[Saved data entries]
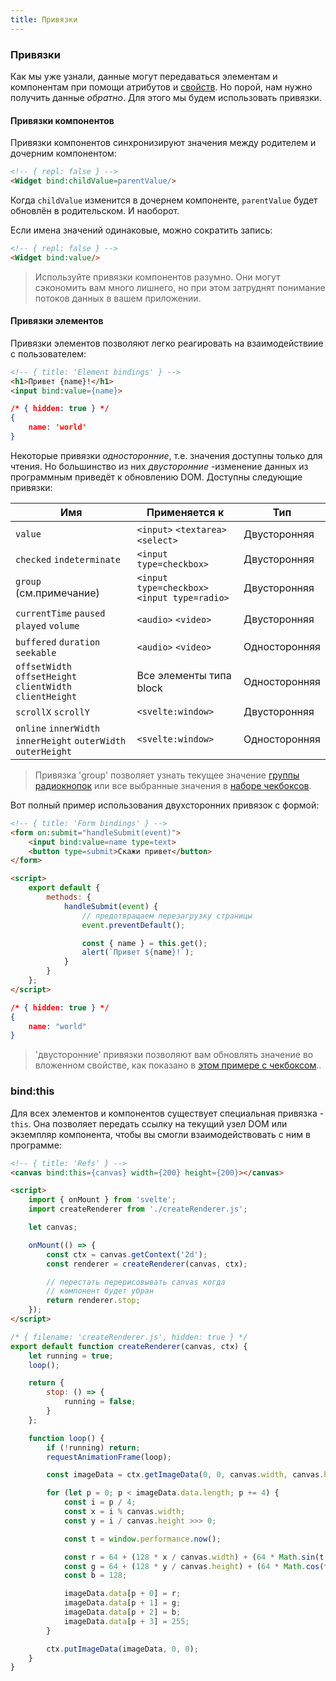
 ```yaml
---
title: Привязки
---
```



### Привязки

Как мы уже узнали, данные могут передаваться элементам и компонентам при помощи атрибутов и [свойств](guide#props). Но порой, нам нужно получить данные *обратно*. Для этого мы будем использовать привязки.


#### Привязки компонентов

Привязки компонентов синхронизируют значения между родителем и дочерним компонентом:

```html
<!-- { repl: false } -->
<Widget bind:childValue=parentValue/>
```

Когда `childValue` изменится в дочернем компоненте, `parentValue` будет обновлён в родительском. И наоборот.

Если имена значений одинаковые, можно сократить запись:

```html
<!-- { repl: false } -->
<Widget bind:value/>
```

> Используйте привязки компонентов разумно. Они могут сэкономить вам много лишнего, но при этом затруднят понимание потоков данных в вашем приложении.


#### Привязки элементов

Привязки элементов позволяют легко реагировать на взаимодействиие с пользователем:

```html
<!-- { title: 'Element bindings' } -->
<h1>Привет {name}!</h1>
<input bind:value={name}>
```

```json
/* { hidden: true } */
{
	name: 'world'
}
```

Некоторые привязки *односторонние*, т.е. значения доступны только для чтения. Но большинство из них *двусторонние* -изменение данных из программным приведёт к обновлению DOM. Доступны следующие привязки:

| Имя                                                            | Применяется к                                   | Тип                 |
|-----------------------------------------------------------------|----------------------------------------------|----------------------|
| `value`                                                         | `<input>` `<textarea>` `<select>`            | <span>Двусторонняя</span> |
| `checked` `indeterminate`                                       | `<input type=checkbox>`                      | <span>Двусторонняя</span> |
| `group` (см.примечание)                                         | `<input type=checkbox>` `<input type=radio>` | <span>Двусторонняя</span> |
| `currentTime` `paused` `played` `volume`                        | `<audio>` `<video>`                          | <span>Двусторонняя</span> |
| `buffered` `duration` `seekable`                                | `<audio>` `<video>`                          | <span>Односторонняя</span> |
| `offsetWidth` `offsetHeight` `clientWidth` `clientHeight`       | Все элементы типа block                      | <span>Односторонняя</span> |
| `scrollX` `scrollY`                                             | `<svelte:window>`                            | <span>Двусторонняя</span> |
| `online` `innerWidth` `innerHeight` `outerWidth` `outerHeight`  | `<svelte:window>`                            | <span>Односторонняя</span> |

> Привязка 'group' позволяет узнать текущее значение [группы радиокнопок](repl?demo=binding-input-radio) или все выбранные значения в [наборе чекбоксов](repl?demo=binding-input-checkbox-group).

Вот полный пример использования двухсторонних привязок с формой:

```html
<!-- { title: 'Form bindings' } -->
<form on:submit="handleSubmit(event)">
	<input bind:value=name type=text>
	<button type=submit>Скажи привет</button>
</form>

<script>
	export default {
		methods: {
			handleSubmit(event) {
				// предотвращаем перезагрузку страницы
				event.preventDefault();

				const { name } = this.get();
				alert(`Привет ${name}!`);
			}
		}
	};
</script>
```

```json
/* { hidden: true } */
{
	name: "world"
}
```

> 'двусторонние' привязки позволяют вам обновлять значение во вложенном свойстве, как показано в [этом примере с чекбоксом](repl?demo=binding-input-checkbox)..


### bind:this

Для всех элементов и компонентов существует специальная привязка - `this`. Она позволяет передать ссылку на текущий узел DOM или экземпляр компонента, чтобы вы смогли взаимодействовать с ним в программе:

```html
<!-- { title: 'Refs' } -->
<canvas bind:this={canvas} width={200} height={200}></canvas>

<script>
	import { onMount } from 'svelte';
	import createRenderer from './createRenderer.js';

	let canvas;

	onMount(() => {
		const ctx = canvas.getContext('2d');
		const renderer = createRenderer(canvas, ctx);

		// перестать пeрерисовывать canvas когда
		// компонент будет убран
		return renderer.stop;
	});
</script>
```

```js
/* { filename: 'createRenderer.js', hidden: true } */
export default function createRenderer(canvas, ctx) {
	let running = true;
	loop();

	return {
		stop: () => {
			running = false;
		}
	};

	function loop() {
		if (!running) return;
		requestAnimationFrame(loop);

		const imageData = ctx.getImageData(0, 0, canvas.width, canvas.height);

		for (let p = 0; p < imageData.data.length; p += 4) {
			const i = p / 4;
			const x = i % canvas.width;
			const y = i / canvas.height >>> 0;

			const t = window.performance.now();

			const r = 64 + (128 * x / canvas.width) + (64 * Math.sin(t / 1000));
			const g = 64 + (128 * y / canvas.height) + (64 * Math.cos(t / 1000));
			const b = 128;

			imageData.data[p + 0] = r;
			imageData.data[p + 1] = g;
			imageData.data[p + 2] = b;
			imageData.data[p + 3] = 255;
		}

		ctx.putImageData(imageData, 0, 0);
	}
}
```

Assignment:
Start at the top line above and repeat the records verbatim, leaving images out.

Solved problem:
 ```yaml
---
title: Привязки
---
```



### Привязки

Как мы уже узнали, данные могут передаваться элементам и компонентам при помощи атрибутов и [свойств](guide#props). Но порой, нам нужно получить данные *обратно*. Для этого мы будем использовать привязки.


#### Привязки компонентов

Привязки компонентов синхронизируют значения между родителем и дочерним компонентом:

```html
<!-- { repl: false } -->
<Widget bind:childValue=parentValue/>
```

Когда `childValue` изменится в дочернем компоненте, `parentValue` будет обновлён в родительском. И наоборот.

Если имена значений одинаковые, можно сократить запись:

```html
<!-- { repl: false } -->
<Widget bind:value/>
```

> Используйте привязки компонентов разумно. Они могут сэкономить вам много лишнего, но при этом затруднят понимание потоков данных в вашем приложении.


#### Привязки элементов

Привязки элементов позволяют легко реагировать на взаимодействиие с пользователем:

```html
<!-- { title: 'Element bindings' } -->
<h1>Привет {name}!</h1>
<input bind:value={name}>
```

```json
/* { hidden: true } */
{
	name: 'world'
}
```

Некоторые привязки *односторонние*, т.е. значения доступны только для чтения. Но большинство из них *двусторонние* -изменение данных из программным приведёт к обновлению DOM. Доступны следующие привязки:

| Имя                                                            | Применяется к                                   | Тип                 |
|-----------------------------------------------------------------|----------------------------------------------|----------------------|
| `value`                                                         | `<input>` `<textarea>` `<select>`            | <span>Двусторонняя</span> |
| `checked` `indeterminate`                                       | `<input type=checkbox>`                      | <span>Двусторонняя</span> |
| `group` (см.примечание)                                         | `<input type=checkbox>` `<input type=radio>` | <span>Двусторонняя</span> |
| `currentTime` `paused` `played` `volume`                        | `<audio>` `<video>`                          | <span>Двусторонняя</span> |
| `buffered` `duration` `seekable`                                | `<audio>` `<video>`                          | <span>Односторонняя</span> |
| `offsetWidth` `offsetHeight` `clientWidth` `clientHeight`       | Все элементы типа block                      | <span>Односторонняя</span> |
| `scrollX` `scrollY`                                             | `<svelte:window>`                            | <span>Двусторонняя</span> |
| `online` `innerWidth` `innerHeight` `outerWidth` `outerHeight`  | `<svelte:window>`                            | <span>Односторонняя</span> |

> Привязка 'group' позволяет узнать текущее значение [группы радиокнопок](repl?demo=binding-input-radio) или все выбранные значения в [наборе чекбоксов](repl?demo=binding-input-checkbox-group).

Вот полный пример использования двухсторонних привязок с формой:

```html
<!-- { title: 'Form bindings' } -->
<form on:submit="handleSubmit(event)">
	<input bind:value=name type=text>
	<button type=submit>Скажи привет</button>
</form>

<script>
	export default {
		methods: {
			handleSubmit(event) {
				// предотвращаем перезагрузку страницы
				event.preventDefault();

				const { name } = this.get();
				alert(`Привет ${name}!`);
			}
		}
	};
</script>
```

```json
/* { hidden: true } */
{
	name: "world"
}
```

> 'двусторонние' привязки позволяют вам обновлять значение во вложенном свойстве, как показано в [этом примере с чекбоксом](repl?demo=binding-input-checkbox)..


### bind:this

Для всех элементов и компонентов существует специальная привязка - `this`. Она позволяет передать ссылку на текущий узел DOM или экземпляр компонента, чтобы вы смогли взаимодействовать с ним в программе:

```html
<!-- { title: 'Refs' } -->
<canvas bind:this={canvas} width={200} height={200}></canvas>

<script>
	import { onMount } from 'svelte';
	import createRenderer from './createRenderer.js';

	let canvas;

	onMount(() => {
		const ctx = canvas.getContext('2d');
		const renderer = createRenderer(canvas, ctx);

		// перестать пeрерисовывать canvas когда
		// компонент будет убран
		return renderer.stop;
	});
</script>
```

```js
/* { filename: 'createRenderer.js', hidden: true } */
export default function createRenderer(canvas, ctx) {
	let running = true;
	loop();

	return {
		stop: () => {
			running = false;
		}
	};

	function loop() {
		if (!running) return;
		requestAnimationFrame(loop);

		const imageData = ctx.getImageData(0, 0, canvas.width, canvas.height);

		for (let p = 0; p < imageData.data.length; p += 4) {
			const i = p / 4;
			const x = i % canvas.width;
			const y = i / canvas.height >>> 0;

			const t = window.performance.now();

			const r = 64 + (128 * x / canvas.width) + (64 * Math.sin(t / 1000));
			const g = 64 + (128 * y / canvas.height) + (64 * Math.cos(t / 1000));
			const b = 128;

			imageData.data[p + 0] = r;
			imageData.data[p + 1] = g;
			imageData.data[p + 2] = b;
			imageData.data[p + 3] = 255;
		}

		ctx.putImageData(imageData, 0, 0);
	}
}
```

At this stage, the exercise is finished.